§ What the task requires: Find the line with "I'm intrigued to". Repeat it and each line after it, exactly, down to the end of the records below.

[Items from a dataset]
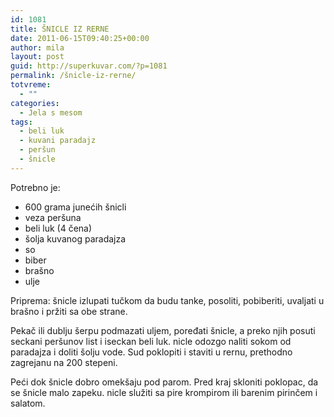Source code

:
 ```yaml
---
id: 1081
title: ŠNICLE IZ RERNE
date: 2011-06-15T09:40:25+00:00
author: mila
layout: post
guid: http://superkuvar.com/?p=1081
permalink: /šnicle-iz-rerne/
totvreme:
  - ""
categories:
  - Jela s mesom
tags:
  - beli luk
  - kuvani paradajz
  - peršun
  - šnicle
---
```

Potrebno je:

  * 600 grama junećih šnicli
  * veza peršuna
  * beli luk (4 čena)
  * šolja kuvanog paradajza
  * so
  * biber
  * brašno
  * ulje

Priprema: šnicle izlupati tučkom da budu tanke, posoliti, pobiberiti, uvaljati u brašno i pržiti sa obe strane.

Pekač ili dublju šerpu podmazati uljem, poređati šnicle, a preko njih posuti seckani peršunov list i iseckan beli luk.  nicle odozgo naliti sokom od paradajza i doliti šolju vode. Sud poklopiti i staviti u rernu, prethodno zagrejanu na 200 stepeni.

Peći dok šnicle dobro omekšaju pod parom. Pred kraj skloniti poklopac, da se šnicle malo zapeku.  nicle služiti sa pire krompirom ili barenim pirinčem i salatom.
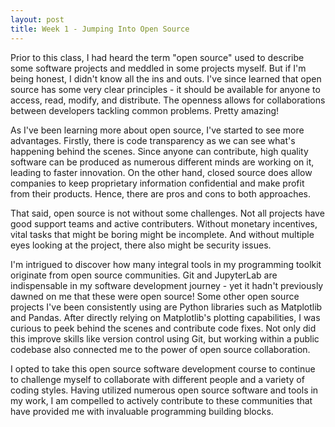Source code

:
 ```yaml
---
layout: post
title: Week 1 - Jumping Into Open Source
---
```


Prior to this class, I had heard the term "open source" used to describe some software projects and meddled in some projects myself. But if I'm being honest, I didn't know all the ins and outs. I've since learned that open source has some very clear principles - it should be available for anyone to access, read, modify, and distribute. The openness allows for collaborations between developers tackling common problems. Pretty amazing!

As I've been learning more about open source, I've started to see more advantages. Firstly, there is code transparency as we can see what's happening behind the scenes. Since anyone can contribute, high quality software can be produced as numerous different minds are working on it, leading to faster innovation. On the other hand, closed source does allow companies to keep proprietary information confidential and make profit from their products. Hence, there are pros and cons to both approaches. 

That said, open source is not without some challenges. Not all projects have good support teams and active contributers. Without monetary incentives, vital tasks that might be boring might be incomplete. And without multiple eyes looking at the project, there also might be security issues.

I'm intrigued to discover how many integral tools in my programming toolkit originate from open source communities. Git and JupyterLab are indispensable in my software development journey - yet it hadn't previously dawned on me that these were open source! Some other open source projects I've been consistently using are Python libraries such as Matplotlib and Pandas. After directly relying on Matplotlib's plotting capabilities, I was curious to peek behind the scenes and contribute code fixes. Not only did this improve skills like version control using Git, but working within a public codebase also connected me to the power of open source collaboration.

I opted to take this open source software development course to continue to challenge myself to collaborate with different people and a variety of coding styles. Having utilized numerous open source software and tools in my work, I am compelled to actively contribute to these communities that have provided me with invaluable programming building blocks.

§ Reply to the task:
I'm intrigued to discover how many integral tools in my programming toolkit originate from open source communities. Git and JupyterLab are indispensable in my software development journey - yet it hadn't previously dawned on me that these were open source! Some other open source projects I've been consistently using are Python libraries such as Matplotlib and Pandas. After directly relying on Matplotlib's plotting capabilities, I was curious to peek behind the scenes and contribute code fixes. Not only did this improve skills like version control using Git, but working within a public codebase also connected me to the power of open source collaboration.

I opted to take this open source software development course to continue to challenge myself to collaborate with different people and a variety of coding styles. Having utilized numerous open source software and tools in my work, I am compelled to actively contribute to these communities that have provided me with invaluable programming building blocks.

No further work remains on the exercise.